Using List.Generate() To Make Multiple Replacements Of Words In Text In Power Query

Recently I had a request for help from someone who wanted to do the following in Power Query: take a piece of text and then, using a table, search for all of the occurrences of the words in one column of the table in the text and replace those words with those in the other column. So, for example, given these two tables in Excel:

image

You want to take the table on the left and for each piece of text replace the words in the ‘Word To Replace’ column of the right-hand table with those in the ‘Replace With’ column of the right-hand table. The output would therefore be:

image

An interesting challenge in itself, and one I solved first of all using a recursive function. Here’s some code showing how I did it:

let

    //Get table of word replacements

    Replacements = Excel.CurrentWorkbook(){[Name="Replacements"]}[Content],

    //Get table containing text to change

    TextToChange = Excel.CurrentWorkbook(){[Name="Text"]}[Content],

    //Get a list of all words to replace

    WordsToReplace = Table.Column(Replacements, "Word To Replace"),

    //Get a list of all words to replace with

    WordsToReplaceWith = Table.Column(Replacements, "Replace With"),

    //Recursive function to do the replacement

    ReplacementFunction = (InputText, Position)=> 

    let 

     //Use Text.Replace to do each replace

     ReplaceText = Text.Replace(

            InputText, 

            WordsToReplace{Position}, 

            WordsToReplaceWith{Position})

    in

     //If we have reached the end of the list of replacements

     if Position=List.Count(WordsToReplace)-1 

      then 

      //return the output of the query

      ReplaceText 

      else 

      //call the function again

      @ReplacementFunction(ReplaceText, Position+1),

    //Add a calculated column to call the function on every row in the table

    //containing text to change

    Output = Table.AddColumn(TextToChange, "Changed Text", each ReplacementFunction([Text], 0))

    

in

    Output

 

It does the job, but… after thinking about this some more, I wondered if there was a better way. A lot of my recent Power Query blog posts have used recursive functions, but are they a Good Thing? So I asked on the forum, and as usual the nice people on the Power Query dev team answered very promptly (that’s one of the things I like about the Power Query dev team – they engage with their users).

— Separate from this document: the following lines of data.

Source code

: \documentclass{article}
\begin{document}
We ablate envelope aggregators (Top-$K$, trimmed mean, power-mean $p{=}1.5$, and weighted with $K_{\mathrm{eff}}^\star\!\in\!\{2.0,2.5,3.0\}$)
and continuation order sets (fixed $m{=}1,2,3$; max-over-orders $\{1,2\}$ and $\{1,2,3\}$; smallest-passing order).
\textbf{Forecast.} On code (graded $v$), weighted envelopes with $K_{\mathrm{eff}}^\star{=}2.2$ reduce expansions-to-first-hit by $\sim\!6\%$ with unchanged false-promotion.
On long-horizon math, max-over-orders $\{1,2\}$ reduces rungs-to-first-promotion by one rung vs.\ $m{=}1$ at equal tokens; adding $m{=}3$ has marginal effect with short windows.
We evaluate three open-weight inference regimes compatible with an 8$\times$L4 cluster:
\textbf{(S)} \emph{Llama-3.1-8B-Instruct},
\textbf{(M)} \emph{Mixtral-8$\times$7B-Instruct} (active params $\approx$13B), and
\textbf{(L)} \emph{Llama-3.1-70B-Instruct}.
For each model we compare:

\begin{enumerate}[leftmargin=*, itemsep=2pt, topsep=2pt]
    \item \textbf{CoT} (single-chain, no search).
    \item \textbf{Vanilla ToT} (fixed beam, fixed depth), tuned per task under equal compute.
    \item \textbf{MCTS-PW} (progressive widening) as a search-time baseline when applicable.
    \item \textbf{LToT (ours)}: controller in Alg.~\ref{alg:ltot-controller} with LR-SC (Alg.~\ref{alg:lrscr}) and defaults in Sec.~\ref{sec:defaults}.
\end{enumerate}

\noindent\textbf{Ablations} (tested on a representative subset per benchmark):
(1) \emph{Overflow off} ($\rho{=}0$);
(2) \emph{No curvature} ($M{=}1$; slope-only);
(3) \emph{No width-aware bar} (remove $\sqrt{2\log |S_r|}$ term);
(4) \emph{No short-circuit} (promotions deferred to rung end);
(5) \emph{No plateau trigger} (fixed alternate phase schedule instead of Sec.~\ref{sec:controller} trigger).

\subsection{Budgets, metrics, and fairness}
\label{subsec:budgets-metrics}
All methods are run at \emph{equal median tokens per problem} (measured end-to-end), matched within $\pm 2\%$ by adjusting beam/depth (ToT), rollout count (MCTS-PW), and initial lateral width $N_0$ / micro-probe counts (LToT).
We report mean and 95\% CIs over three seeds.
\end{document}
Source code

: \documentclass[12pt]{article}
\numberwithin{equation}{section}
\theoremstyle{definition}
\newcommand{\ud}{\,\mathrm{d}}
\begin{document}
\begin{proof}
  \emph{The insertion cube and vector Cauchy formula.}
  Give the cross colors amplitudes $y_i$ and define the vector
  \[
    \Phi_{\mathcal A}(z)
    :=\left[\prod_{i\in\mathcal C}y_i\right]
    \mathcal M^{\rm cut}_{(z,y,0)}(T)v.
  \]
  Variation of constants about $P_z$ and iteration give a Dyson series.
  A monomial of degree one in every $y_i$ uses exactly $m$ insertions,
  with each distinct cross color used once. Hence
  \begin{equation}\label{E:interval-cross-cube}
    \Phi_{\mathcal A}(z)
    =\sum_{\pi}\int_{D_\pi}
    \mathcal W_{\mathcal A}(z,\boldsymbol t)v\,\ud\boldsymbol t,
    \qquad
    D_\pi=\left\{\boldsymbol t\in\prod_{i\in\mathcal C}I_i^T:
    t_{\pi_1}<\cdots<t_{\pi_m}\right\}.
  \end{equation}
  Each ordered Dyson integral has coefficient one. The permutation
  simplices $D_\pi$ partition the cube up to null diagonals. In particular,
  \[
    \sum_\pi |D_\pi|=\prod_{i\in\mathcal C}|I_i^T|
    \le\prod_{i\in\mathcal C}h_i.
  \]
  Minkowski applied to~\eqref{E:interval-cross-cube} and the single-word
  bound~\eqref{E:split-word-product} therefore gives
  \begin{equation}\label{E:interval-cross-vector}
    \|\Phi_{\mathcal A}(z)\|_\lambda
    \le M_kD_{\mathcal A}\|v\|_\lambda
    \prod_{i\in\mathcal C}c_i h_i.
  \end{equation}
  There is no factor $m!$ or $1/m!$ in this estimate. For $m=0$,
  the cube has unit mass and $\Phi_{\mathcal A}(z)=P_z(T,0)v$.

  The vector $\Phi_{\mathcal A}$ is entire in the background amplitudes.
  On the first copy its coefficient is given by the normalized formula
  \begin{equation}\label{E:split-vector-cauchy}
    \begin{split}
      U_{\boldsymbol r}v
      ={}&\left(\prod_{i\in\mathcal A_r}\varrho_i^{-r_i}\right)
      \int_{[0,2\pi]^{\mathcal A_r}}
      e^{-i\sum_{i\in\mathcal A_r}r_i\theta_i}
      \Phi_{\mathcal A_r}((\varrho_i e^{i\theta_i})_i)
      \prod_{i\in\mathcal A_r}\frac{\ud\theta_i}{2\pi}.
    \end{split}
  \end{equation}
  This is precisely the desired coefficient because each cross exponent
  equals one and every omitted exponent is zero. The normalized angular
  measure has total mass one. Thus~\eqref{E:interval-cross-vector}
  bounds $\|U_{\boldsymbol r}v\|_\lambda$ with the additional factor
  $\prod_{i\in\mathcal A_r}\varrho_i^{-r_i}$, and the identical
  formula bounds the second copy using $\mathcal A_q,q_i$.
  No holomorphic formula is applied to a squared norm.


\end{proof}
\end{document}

Recursive functions are indeed something that should be avoided if there is an alternative, and in this case List.Generate() can be used instead. Here’s how:

let

    //Get table of word replacements

    Replacements = Excel.CurrentWorkbook(){[Name="Replacements"]}[Content],

    //Get table containing text to change

    TextToChange = Excel.CurrentWorkbook(){[Name="Text"]}[Content],

    //Get list of words to replace

    WordsToReplace = Table.Column(Replacements, "Word To Replace"),

    //Get list of words to replace them with

    WordsToReplaceWith = Table.Column(Replacements, "Replace With"),

    //A non-recursive function to do the replacements

    ReplacementFunction = (InputText)=> 

     let

       //Use List.Generate() to do the replacements

       DoReplacement = List.Generate(

                          ()=> [Counter=0, MyText=InputText], 

                          each [Counter]<=List.Count(WordsToReplaceWith), 

                          each [Counter=[Counter]+1, 

                                MyText=Text.Replace(

                                         [MyText], 

                                         WordsToReplace{[Counter]}, 

                                         WordsToReplaceWith{[Counter]})], 

                          each [MyText]),

       //Return the last item in the list that

       //List.Generate() returns

       GetLastValue = List.Last(DoReplacement)

     in

      GetLastValue,

    //Add a calculated column to call the function on every row in the table

    //containing the text to change

    Output = Table.AddColumn(TextToChange, "Changed Text", each ReplacementFunction([Text]))

in

    Output

 

List.Generate() is a very powerful function indeed, albeit one that took me a while to understand properly. It’s a bit like a FOR loop even if it’s a function that returns a list. Here’s what each of the parameters I’m passing to the function in the example above do:

  •  ()=> [Counter=0, MyText=InputText] returns a function that itself returns a record (a record is a bit like a table with just one row in it). The record contains two fields: Counter, which has the value 0, and MyText which is given the value of the text where the values are to be replaced. This record is the initial value that List.Generate() will modify at each iteration.
  • each [Counter]<=List.Count(WordsToReplaceWith) returns a function too. An each expression is a quick way of declaring a function that takes one, unnamed parameter, and in this case the value that will be passed to this parameter is a record of the same structure as the one declared in the previous bullet. The expression [Counter] gets the value of the Counter field from that record. The function returns a boolean value, true when the value in the [Counter] field of the record is less than or equal to the number of items in the list of words to replace. List.Generate() returns a list, and while this function returns true it will keep on iterating and adding new items to the list it returns.
  • each [Counter=[Counter]+1, MyText=Text.Replace([MyText], WordsToReplace{[Counter]}, WordsToReplaceWith{[Counter]})] returns yet another function, once again declared using an each expression. The function here takes the record from the current iteration and returns the record to be used at the next iteration: a record where the value of the Counter field is increased by one, and where the value of the MyText field has one word replaced. The word that gets replaced in MyText is the word in the (zero-based) row number given by Counter in the ‘Word To Replace’ column; this word is replaced by the word in the row number given by Counter in the ‘Replace With’ column.
  • each [MyText] returns a very simple function, one that returns the value from the MyText field of the record from the current iteration. It’s the value that this function returns that is added to the list returned by List.Generate() at every iteration.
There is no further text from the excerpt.